The Hollow City by Dan Wells

I'm a big fan of Dan Wells. I loved the John Cleaver series for all its psychological terrorising, and while I enjoyed Partials, I actually missed having Wells play with my mind. So when I heard that Wells was returning to supernatural psychological thrillers with The Hollow City I became very excited and set aside a bunch of time to make this book a priority. And I'm glad that I did - The Hollow City lived up to my expectations, bending my perception of reality to the point where I could never be sure of what was real and what was a hallucination.

The story follows Michael Shipman, a man with a history of mental health issues who was found huddling under a bridge. His delusions have progressed past what is manageable and his psychiatrist has not choice but to upgrade his condition from anxiety to schizophrenia and put him in the care of the local mental hospital. To top it all off, there is a serial killer on the loose and all the victims are connected to Michael in some way, shape or form. Not a good day for Michael. The problem for Michael is that while many of the monsters he sees are just a symptom of his condition, some of the monsters he sees are real, and they have a plan.

This is a pretty cool story, a reasonably simple story, but one that relies on the unreliability of the main character to add in the layers of complexity. The plot is not the driver in this story, sitting itself firmly in backseat while the focus is put on Michael and his struggle to determine what is real and what isn't. There is a really cool supernatural conspiracy going on in the background, but the problem is that Michael's struggles are so interesting for so much of the book that I found myself not really caring about the supernatural conspiracy. Sure it was an important component, it provided an electric beginning to the story and there were some important linkages between this conspiracy and Michael's mental health, but I felt that it lost its presence during the middle of the story and its resolution just felt like a really solid bookend rather than the mind explosion I was expecting. Don't get me wrong, the ending is fantastic and works on many different levels, but I think that the nature of this story where so many weird realities could have been the true reality meant that I couldn't reliably figure out any of the big revelations - my initial reaction on the big reveal ended up being "oh cool, now I have a point of reference to start figuring it all out" rather than "What the crap just happened?!" or "I knew it!".

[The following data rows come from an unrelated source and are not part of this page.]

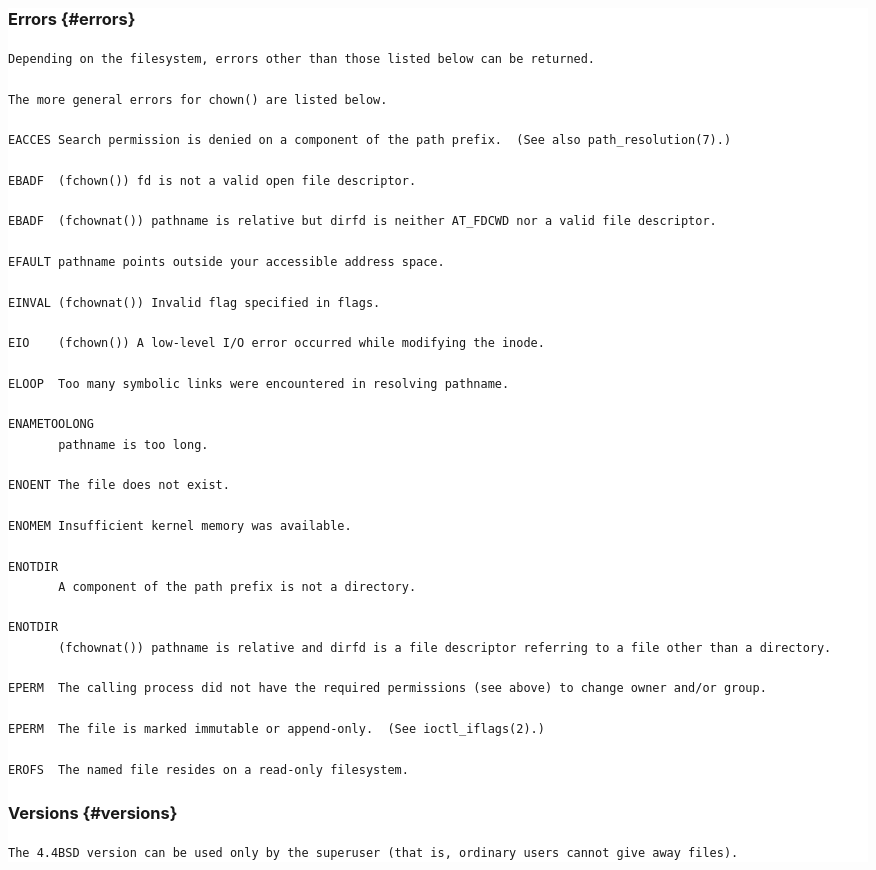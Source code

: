 

### Errors {#errors}

```
Depending on the filesystem, errors other than those listed below can be returned.

The more general errors for chown() are listed below.

EACCES Search permission is denied on a component of the path prefix.  (See also path_resolution(7).)

EBADF  (fchown()) fd is not a valid open file descriptor.

EBADF  (fchownat()) pathname is relative but dirfd is neither AT_FDCWD nor a valid file descriptor.

EFAULT pathname points outside your accessible address space.

EINVAL (fchownat()) Invalid flag specified in flags.

EIO    (fchown()) A low-level I/O error occurred while modifying the inode.

ELOOP  Too many symbolic links were encountered in resolving pathname.

ENAMETOOLONG
       pathname is too long.

ENOENT The file does not exist.

ENOMEM Insufficient kernel memory was available.

ENOTDIR
       A component of the path prefix is not a directory.

ENOTDIR
       (fchownat()) pathname is relative and dirfd is a file descriptor referring to a file other than a directory.

EPERM  The calling process did not have the required permissions (see above) to change owner and/or group.

EPERM  The file is marked immutable or append-only.  (See ioctl_iflags(2).)

EROFS  The named file resides on a read-only filesystem.
```



### Versions {#versions}

```
The 4.4BSD version can be used only by the superuser (that is, ordinary users cannot give away files).
```
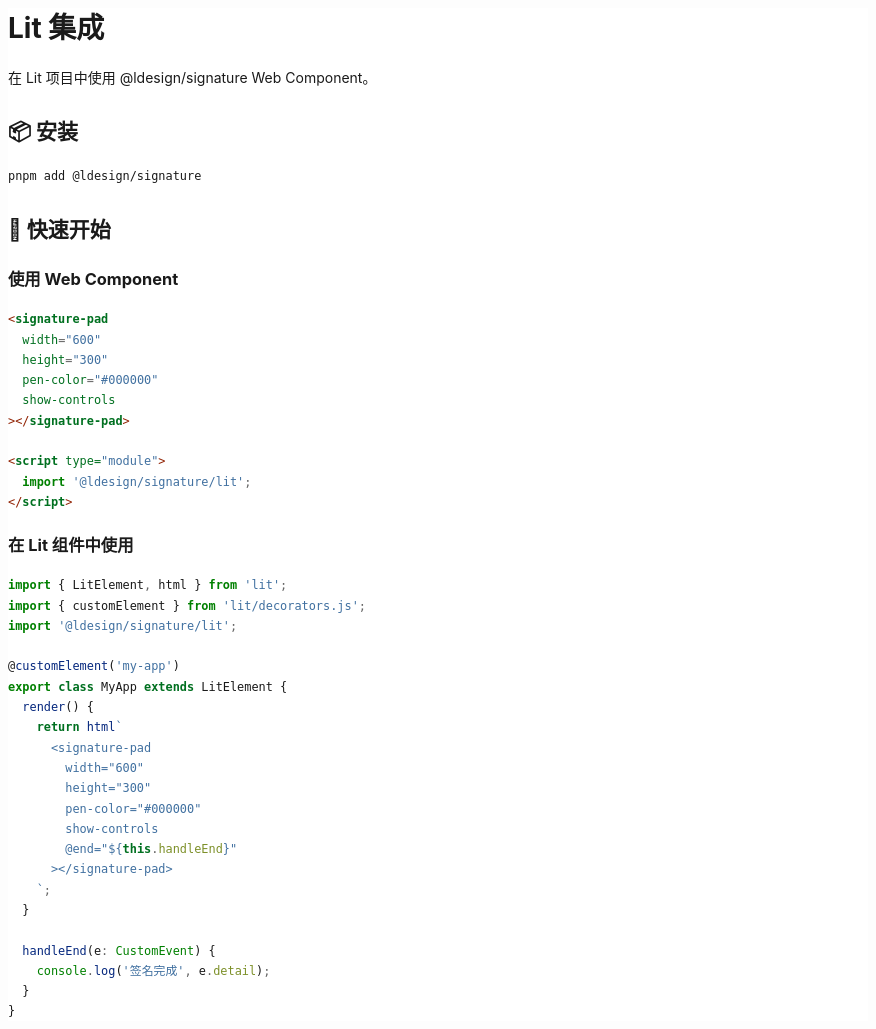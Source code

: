 # Lit 集成

在 Lit 项目中使用 @ldesign/signature Web Component。

## 📦 安装

```bash
pnpm add @ldesign/signature
```

## 🚀 快速开始

### 使用 Web Component

```html
<signature-pad
  width="600"
  height="300"
  pen-color="#000000"
  show-controls
></signature-pad>

<script type="module">
  import '@ldesign/signature/lit';
</script>
```

### 在 Lit 组件中使用

```typescript
import { LitElement, html } from 'lit';
import { customElement } from 'lit/decorators.js';
import '@ldesign/signature/lit';

@customElement('my-app')
export class MyApp extends LitElement {
  render() {
    return html`
      <signature-pad
        width="600"
        height="300"
        pen-color="#000000"
        show-controls
        @end="${this.handleEnd}"
      ></signature-pad>
    `;
  }
  
  handleEnd(e: CustomEvent) {
    console.log('签名完成', e.detail);
  }
}
```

The characterisation, as it was in the John Cleaver series, is the strongest part of this book. Wells has obviously done a lot of research and he goes to a lot of effort early on to define schizophrenia so he can make the best use of it as part of Michael's character profile. Michael is angry at being locked up, he is frustrated that noone will believe that he sees faceless men, he is in denial for a long time that he has schizophrenia, and once he accepts that he has schizophrenia he is scared that he will not be able to tell the difference between what monsters are made up and what monsters are real. I really felt for Michael during this book, the way he was treated like a baby despite not having any degredation in his thinking and reasoning, the way he would lash out at visions only to hurt the people trying to help him, and the way that by the end he had no idea whether any of the people he had known throughout his life were real or just figments of his imagination. There are plenty of other characters in this story too, characters that Wells spends a lot of time building up to be very reliable at the start of the book so that later he could start introducing inconsistencies and make Michael question his sanity even further.

The Hollow City is an excellent addition from Wells, a story that is not trying to exploit mental illness as a plot device, but rather tries to educate readers about what schizophrenia really is and how scary it is for people who have to live with it. If you haven't read anything by Wells before, or if you aren't a fan of his Young Adult works, then you should definitely give this book a try as I believe it showcases what he does best - coming up with awesome characters and torturing them psychologically.

9/10 I could never be sure of what was real and what was a hallucination.